**Your instructions**: Since each line must match the original, copy out the records with no differences at all.

**Exercise inputs**:
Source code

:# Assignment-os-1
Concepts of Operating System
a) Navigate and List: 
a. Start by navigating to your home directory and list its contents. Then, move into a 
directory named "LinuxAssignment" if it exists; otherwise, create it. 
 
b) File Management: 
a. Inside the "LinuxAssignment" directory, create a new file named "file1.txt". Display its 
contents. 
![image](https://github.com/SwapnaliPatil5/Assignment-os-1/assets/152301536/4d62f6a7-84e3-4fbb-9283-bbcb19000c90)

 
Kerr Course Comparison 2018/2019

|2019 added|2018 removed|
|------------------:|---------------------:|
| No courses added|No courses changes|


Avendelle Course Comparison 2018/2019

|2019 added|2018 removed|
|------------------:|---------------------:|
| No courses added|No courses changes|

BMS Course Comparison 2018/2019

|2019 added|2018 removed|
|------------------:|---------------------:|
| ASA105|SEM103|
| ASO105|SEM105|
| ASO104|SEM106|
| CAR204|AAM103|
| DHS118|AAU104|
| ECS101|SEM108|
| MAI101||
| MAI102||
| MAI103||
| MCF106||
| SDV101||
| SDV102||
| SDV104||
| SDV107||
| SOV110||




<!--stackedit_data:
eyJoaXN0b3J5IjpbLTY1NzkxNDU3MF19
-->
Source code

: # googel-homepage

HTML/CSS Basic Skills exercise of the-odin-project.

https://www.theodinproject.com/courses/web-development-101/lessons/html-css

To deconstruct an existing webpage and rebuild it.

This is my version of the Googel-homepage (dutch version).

**Solution to the exercise**:
Source code

:# Assignment-os-1
Concepts of Operating System
a) Navigate and List: 
a. Start by navigating to your home directory and list its contents. Then, move into a 
directory named "LinuxAssignment" if it exists; otherwise, create it. 
 
b) File Management: 
a. Inside the "LinuxAssignment" directory, create a new file named "file1.txt". Display its 
contents. 
![image](https://github.com/SwapnaliPatil5/Assignment-os-1/assets/152301536/4d62f6a7-84e3-4fbb-9283-bbcb19000c90)

 
Kerr Course Comparison 2018/2019

|2019 added|2018 removed|
|------------------:|---------------------:|
| No courses added|No courses changes|


Avendelle Course Comparison 2018/2019

|2019 added|2018 removed|
|------------------:|---------------------:|
| No courses added|No courses changes|

BMS Course Comparison 2018/2019

|2019 added|2018 removed|
|------------------:|---------------------:|
| ASA105|SEM103|
| ASO105|SEM105|
| ASO104|SEM106|
| CAR204|AAM103|
| DHS118|AAU104|
| ECS101|SEM108|
| MAI101||
| MAI102||
| MAI103||
| MCF106||
| SDV101||
| SDV102||
| SDV104||
| SDV107||
| SOV110||




<!--stackedit_data:
eyJoaXN0b3J5IjpbLTY1NzkxNDU3MF19
-->
Source code

: # googel-homepage

HTML/CSS Basic Skills exercise of the-odin-project.

https://www.theodinproject.com/courses/web-development-101/lessons/html-css

To deconstruct an existing webpage and rebuild it.

This is my version of the Googel-homepage (dutch version).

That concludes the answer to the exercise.